A tale about a Legacy Application, Infrastructure as Code automation, and ideas on reducing the MTTR

Jun 2020

Seasoned systems engineers may remember the time when a cloud was something everyone ignored on a network diagram. It was a time when applications ran on electrified metal and we all knew where our machines lived. In a closet at the end of the corridor. We stopped ignoring the clouds when they brought us data centers on demand along with our bosses’ excitement for saving money.

Over the years written-off bare metal went to the scrapyard and cloud costs skyrocketed, the latter was much to our bosses’ surprise. If there’s any form of survival artist in information technology it is the good old legacy application. The legacy application is a crucial piece of software, written with the best intents, in a forgotten time, by our long-retired colleagues. Needless to say, the legacy application is of utmost importance to the business’ continuity.

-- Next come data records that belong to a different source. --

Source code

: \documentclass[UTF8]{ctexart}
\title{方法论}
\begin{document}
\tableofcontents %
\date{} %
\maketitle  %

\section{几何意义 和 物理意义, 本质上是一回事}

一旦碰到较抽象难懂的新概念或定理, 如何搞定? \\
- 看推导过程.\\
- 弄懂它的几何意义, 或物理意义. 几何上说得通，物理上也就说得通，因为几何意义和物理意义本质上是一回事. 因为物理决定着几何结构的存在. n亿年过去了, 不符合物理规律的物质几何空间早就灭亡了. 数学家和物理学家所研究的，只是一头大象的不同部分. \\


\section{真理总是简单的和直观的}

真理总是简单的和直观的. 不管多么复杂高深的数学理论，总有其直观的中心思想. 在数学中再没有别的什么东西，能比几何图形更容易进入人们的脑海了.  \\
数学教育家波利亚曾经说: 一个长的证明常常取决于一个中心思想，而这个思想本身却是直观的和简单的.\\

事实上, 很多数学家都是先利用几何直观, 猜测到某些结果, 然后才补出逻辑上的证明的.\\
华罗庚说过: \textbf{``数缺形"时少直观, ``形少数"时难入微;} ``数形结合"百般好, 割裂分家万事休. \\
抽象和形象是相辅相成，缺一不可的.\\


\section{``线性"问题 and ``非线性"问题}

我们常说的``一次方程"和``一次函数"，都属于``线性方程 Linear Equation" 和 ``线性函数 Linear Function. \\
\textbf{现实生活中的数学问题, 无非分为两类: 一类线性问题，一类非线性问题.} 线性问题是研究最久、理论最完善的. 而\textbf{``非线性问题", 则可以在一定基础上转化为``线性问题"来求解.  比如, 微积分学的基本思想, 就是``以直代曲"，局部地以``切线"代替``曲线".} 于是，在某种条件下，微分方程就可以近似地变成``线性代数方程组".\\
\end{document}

When the legacy application, as one of the very last, moved from the cabinet at the end of the corridor to the cloud we did what humans usually do when applying new technology: We used it the way we used its predecessors ignoring its inherently new opportunities. The bare metal became a virtual machine and that’s all that changed. The recovery process in the cloud today isn’t much different from the bare metal recovery process from the past.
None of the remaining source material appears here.